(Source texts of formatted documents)
=== Begin Enclosure ===

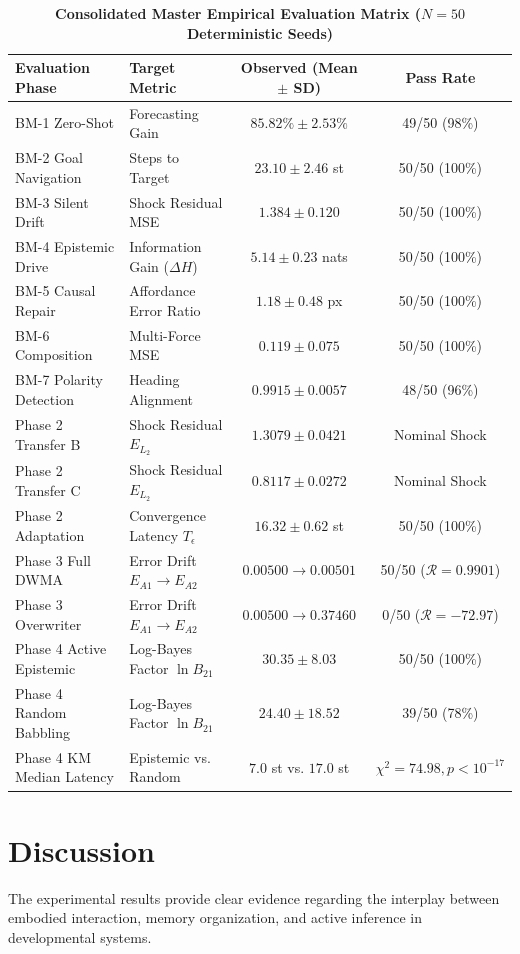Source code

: \documentclass[preprint,12pt]{elsarticle}
\begin{document}
\begin{table}[t]
\centering
\small
\caption{\textbf{Consolidated Master Empirical Evaluation Matrix ($N=50$ Deterministic Seeds)}}
\label{tab:master}
\begin{tabular}{llcc}
\toprule
\textbf{Evaluation Phase} & \textbf{Target Metric} & \textbf{Observed (Mean $\pm$ SD)} & \textbf{Pass Rate} \\
\midrule
BM-1 Zero-Shot & Forecasting Gain & $85.82\% \pm 2.53\%$ & 49/50 (98\%) \\
BM-2 Goal Navigation & Steps to Target & $23.10 \pm 2.46$ st & 50/50 (100\%) \\
BM-3 Silent Drift & Shock Residual MSE & $1.384 \pm 0.120$ & 50/50 (100\%) \\
BM-4 Epistemic Drive & Information Gain ($\Delta H$) & $5.14 \pm 0.23$ nats & 50/50 (100\%) \\
BM-5 Causal Repair & Affordance Error Ratio & $1.18 \pm 0.48$ px & 50/50 (100\%) \\
BM-6 Composition & Multi-Force MSE & $0.119 \pm 0.075$ & 50/50 (100\%) \\
BM-7 Polarity Detection & Heading Alignment & $0.9915 \pm 0.0057$ & 48/50 (96\%) \\
\midrule
Phase 2 Transfer B & Shock Residual $E_{L_2}$ & $1.3079 \pm 0.0421$ & Nominal Shock \\
Phase 2 Transfer C & Shock Residual $E_{L_2}$ & $0.8117 \pm 0.0272$ & Nominal Shock \\
Phase 2 Adaptation & Convergence Latency $T_\epsilon$ & $16.32 \pm 0.62$ st & 50/50 (100\%) \\
\midrule
Phase 3 Full DWMA & Error Drift $E_{A1} \to E_{A2}$ & $0.00500 \to 0.00501$ & 50/50 ($\mathcal{R}=0.9901$) \\
Phase 3 Overwriter & Error Drift $E_{A1} \to E_{A2}$ & $0.00500 \to 0.37460$ & 0/50 ($\mathcal{R}=-72.97$) \\
\midrule
Phase 4 Active Epistemic & Log-Bayes Factor $\ln B_{21}$ & $30.35 \pm 8.03$ & 50/50 (100\%) \\
Phase 4 Random Babbling & Log-Bayes Factor $\ln B_{21}$ & $24.40 \pm 18.52$ & 39/50 (78\%) \\
Phase 4 KM Median Latency & Epistemic vs. Random & $7.0$ st vs. $17.0$ st & $\chi^2 = 74.98, p < 10^{-17}$ \\
\bottomrule
\end{tabular}
\end{table}

\section{Discussion}
\label{sec:discussion}
The experimental results provide clear evidence regarding the interplay between embodied interaction, memory organization, and active inference in developmental systems. 
\end{document}
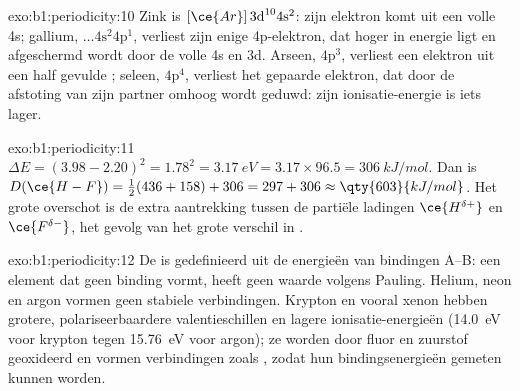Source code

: \begin{solution}{exo:b1:periodicity:10}
Zink is $[\ce{Ar}]\,3\text{d}^{10} 4\text{s}^2$: zijn elektron komt uit
een volle 4s; gallium, $\dots 4\text{s}^2 4\text{p}^1$, verliest zijn
enige 4p-elektron, dat hoger in energie ligt en afgeschermd wordt door de
volle 4s en 3d. Arseen, $4\text{p}^3$, verliest een elektron uit een half
gevulde ; seleen, $4\text{p}^4$, verliest het gepaarde elektron,
dat door de afstoting van zijn partner omhoog wordt geduwd: zijn
ionisatie-energie is iets lager.
\end{solution}

\begin{solution}{exo:b1:periodicity:11}
$\Delta E = (3.98 - 2.20)^2 = 1.78^2 = \qty{3.17}{eV} = 3.17 \times 96.5 =
\qty{306}{kJ/mol}$. Dan is $D(\ce{H-F}) = \tfrac12(436 + 158) + 306 = 297 +
306 \approx \qty{603}{kJ/mol}$. Het grote overschot is de extra
aantrekking tussen de partiële ladingen $\ce{H^{\delta+}}$ en
$\ce{F^{\delta-}}$, het gevolg van het grote verschil in
.
\end{solution}

\begin{solution}{exo:b1:periodicity:12}
De  is gedefinieerd uit de energieën van bindingen
A--B: een element dat geen binding vormt, heeft geen waarde volgens
Pauling. Helium, neon en argon vormen geen stabiele verbindingen.
Krypton en vooral xenon hebben grotere, polariseerbaardere
valentieschillen en lagere ionisatie-energieën (\qty{14.0}{eV} voor
krypton tegen \qty{15.76}{eV} voor argon); ze worden door fluor en
zuurstof geoxideerd en vormen verbindingen zoals , zodat hun
bindingsenergieën gemeten kunnen worden.
\end{solution}

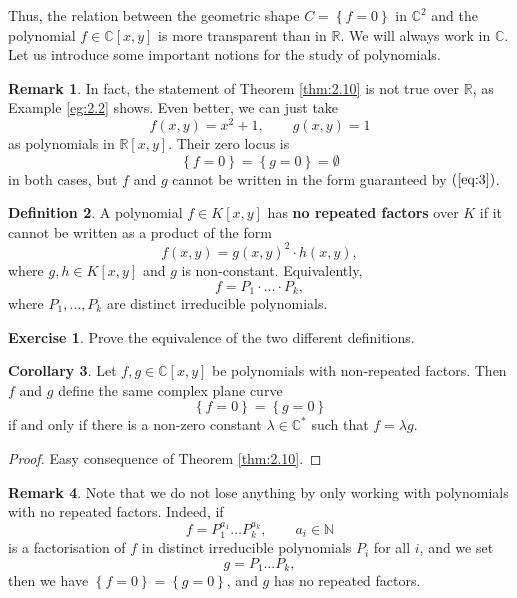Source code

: \documentclass{article}
\newcommand{\N}{\mathbb{N}}
\newcommand{\R}{\mathbb{R}}
\newcommand{\C}{\mathbb{C}}
\newcommand{\rb}[1]{\left( #1 \right)}
\renewcommand{\sb}[1]{\left[ #1 \right]}
\newcommand{\cb}[1]{\left\{ #1 \right\}}
\theoremstyle{definition}\newtheorem{definition}{Definition}[section]
\theoremstyle{definition}\newtheorem{notation}[definition]{Notation}
\theoremstyle{definition}\newtheorem{remark}[definition]{Remark}
\theoremstyle{definition}\newtheorem{example1}[definition]{Example}
\theoremstyle{definition}\newtheorem{fact}{Fact}
\theoremstyle{definition}\newtheorem{exercise}{Exercise}
\theoremstyle{definition}\newtheorem*{example2}{Example}
\newtheorem{corollary}[definition]{Corollary}
\begin{document}
Thus, the relation between the geometric shape $ C = \cb{f = 0} $ in $ \C^2 $ and the polynomial $ f \in \C\sb{x, y} $ is more transparent than in $ \R $. We will always work in $ \C $. Let us introduce some important notions for the study of polynomials.

\begin{remark}
In fact, the statement of Theorem \ref{thm:2.10} is not true over $ \R $, as Example \ref{eg:2.2} shows. Even better, we can just take
$$ f\rb{x, y} = x^2 + 1, \qquad g\rb{x, y} = 1 $$
as polynomials in $ \R\sb{x, y} $. Their zero locus is
$$ \cb{f = 0} = \cb{g = 0} = \emptyset $$
in both cases, but $ f $ and $ g $ cannot be written in the form guaranteed by $ \rb{\ref{eq:3}} $.
\end{remark}

\begin{definition}
A polynomial $ f \in K\sb{x, y} $ has \textbf{no repeated factors} over $ K $ if it cannot be written as a product of the form
$$ f\rb{x, y} = g\rb{x, y}^2 \cdot h\rb{x, y}, $$
where $ g, h \in K\sb{x, y} $ and $ g $ is non-constant. Equivalently,
$$ f = P_1 \cdot \dots \cdot P_k, $$
where $ P_1, \dots, P_k $ are distinct irreducible polynomials.
\end{definition}

\begin{exercise}
Prove the equivalence of the two different definitions.
\end{exercise}

\begin{corollary}
Let $ f, g \in \C\sb{x, y} $ be polynomials with non-repeated factors. Then $ f $ and $ g $ define the same complex plane curve
$$ \cb{f = 0} = \cb{g = 0} $$
if and only if there is a non-zero constant $ \lambda \in \C^* $ such that $ f = \lambda g $.
\end{corollary}

\begin{proof}
Easy consequence of Theorem \ref{thm:2.10}.
\end{proof}

\begin{remark}
Note that we do not lose anything by only working with polynomials with no repeated factors. Indeed, if
$$ f = P_1^{a_1} \dots P_k^{a_k}, \qquad a_i \in \N $$
is a factorisation of $ f $ in distinct irreducible polynomials $ P_i $ for all $ i $, and we set
$$ g = P_1 \dots P_k, $$
then we have $ \cb{f = 0} = \cb{g = 0} $, and $ g $ has no repeated factors.
\end{remark}
\end{document}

=== End Enclosure ===

• WHAT THE EXERCISE ASKS: If a line falls between the first line of the records above and the line containing "BM-3 Silent Drift", inclusive, retype it exactly; leave pictures out.

• RESPONSE:
Source code

: \documentclass[preprint,12pt]{elsarticle}
\begin{document}
\begin{table}[t]
\centering
\small
\caption{\textbf{Consolidated Master Empirical Evaluation Matrix ($N=50$ Deterministic Seeds)}}
\label{tab:master}
\begin{tabular}{llcc}
\toprule
\textbf{Evaluation Phase} & \textbf{Target Metric} & \textbf{Observed (Mean $\pm$ SD)} & \textbf{Pass Rate} \\
\midrule
BM-1 Zero-Shot & Forecasting Gain & $85.82\% \pm 2.53\%$ & 49/50 (98\%) \\
BM-2 Goal Navigation & Steps to Target & $23.10 \pm 2.46$ st & 50/50 (100\%) \\
BM-3 Silent Drift & Shock Residual MSE & $1.384 \pm 0.120$ & 50/50 (100\%) \\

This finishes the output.